A global pioneer in cyber security AI, Darktrace, revealed that its Autonomous Response solution, Antigena, effectively stopped an ongoing ransomware attack that recently struck a South African financial services organization.

When it was targeted by a ransomware attack, the company, a developing enterprise providing various financial services to consumers across South Africa, was testing Darktrace AI. The AI technology had developed a unique understanding of the company’s ‘normal’ behavior throughout its digital estate, allowing it to detect tiny signals of a threat and respond quickly.

Darktrace’s security staff and devoted professionals were able to perform a comprehensive investigation after the attack was contained, ensuring that the incident was effectively stored. The company’s Autonomous Response technology subsequently took action to prevent additional contact with the malicious server on the internet across the enterprise, while allowing computers to continue to behave as they had previously learned.

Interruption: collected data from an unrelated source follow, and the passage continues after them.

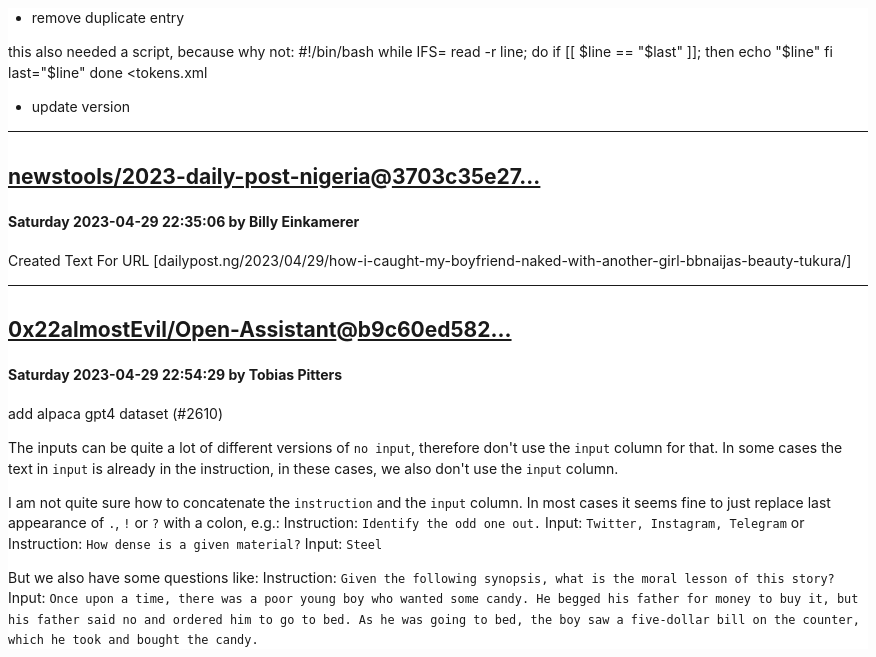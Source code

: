* remove duplicate entry

this also needed a script, because why not:
\#!/bin/bash
while IFS= read -r line; do
  if [[ $line == "$last" ]]; then
    echo "$line"
  fi
  last="$line"
done <tokens.xml

* update version

---
## [newstools/2023-daily-post-nigeria](https://github.com/newstools/2023-daily-post-nigeria)@[3703c35e27...](https://github.com/newstools/2023-daily-post-nigeria/commit/3703c35e27594273d06bace8d25d076eee8ea81c)
#### Saturday 2023-04-29 22:35:06 by Billy Einkamerer

Created Text For URL [dailypost.ng/2023/04/29/how-i-caught-my-boyfriend-naked-with-another-girl-bbnaijas-beauty-tukura/]

---
## [0x22almostEvil/Open-Assistant](https://github.com/0x22almostEvil/Open-Assistant)@[b9c60ed582...](https://github.com/0x22almostEvil/Open-Assistant/commit/b9c60ed582a8ca0855ab4e213a5e921f3a3fc24c)
#### Saturday 2023-04-29 22:54:29 by Tobias Pitters

add alpaca gpt4 dataset (#2610)

The inputs can be quite a lot of different versions of `no input`,
therefore don't use the `input` column for that.
In some cases the text in `input` is already in the instruction, in
these cases, we also don't use the `input` column.

I am not quite sure how to concatenate the `instruction` and the `input`
column. In most cases it seems fine to just replace last appearance of
`.`, `!` or `?` with a colon, e.g.:
Instruction: `Identify the odd one out.`
Input: `Twitter, Instagram, Telegram`
or 
Instruction: `How dense is a given material?`
Input: `Steel`

But we also have some questions like:
Instruction: `Given the following synopsis, what is the moral lesson of
this story?`
Input: `Once upon a time, there was a poor young boy who wanted some
candy. He begged his father for money to buy it, but his father said no
and ordered him to go to bed. As he was going to bed, the boy saw a
five-dollar bill on the counter, which he took and bought the candy.`
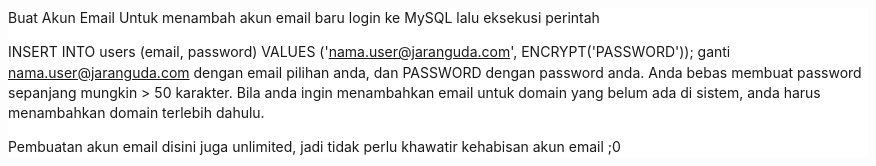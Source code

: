 Buat Akun Email
Untuk menambah akun email baru login ke MySQL lalu eksekusi perintah

INSERT INTO users (email, password) VALUES ('nama.user@jaranguda.com', ENCRYPT('PASSWORD'));
ganti nama.user@jaranguda.com dengan email pilihan anda, dan PASSWORD dengan password anda. Anda bebas membuat password sepanjang mungkin > 50 karakter.
Bila anda ingin menambahkan email untuk domain yang belum ada di sistem, anda harus menambahkan domain terlebih dahulu.

Pembuatan akun email disini juga unlimited, jadi tidak perlu khawatir kehabisan akun email ;0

The response was targeted and reasonable, ensuring that normal company activities were not disrupted.

VP of Cyber Innovation, Darktrace, Max Heinemeyer, said, “The speed and scale of ransomware attacks today makes it critical that organizations are armed with technology capable of interrupting in-progress, sophisticated attacks without relying on humans to take the sledgehammer out and interrupt wider business operations in the incident response process. It is inevitable that attackers will strike, often out-of-hours, and stories like these elucidate the power of handing over the keys to AI as the first responder to maintain business as usual while freeing up human teams to focus on high-level work like strategy and cyber hygiene.”

Darktrace AI identified that a mail server within the organization was making odd HTTP connections to an external destination in the early morning hours of March 2022, signifying communication with a hostile server on the internet. With a thorough understanding of the organization’s ‘regular’ activities, the AI immediately recognized that this behavior was out of the ordinary and potentially dangerous. Following that, the infected mail server tried reconnaissance and lateral movement. During the incident, attackers used the credentials of 11 employees, including those of C-level officials. Additional machines in the company began interacting with the malicious external server because of this.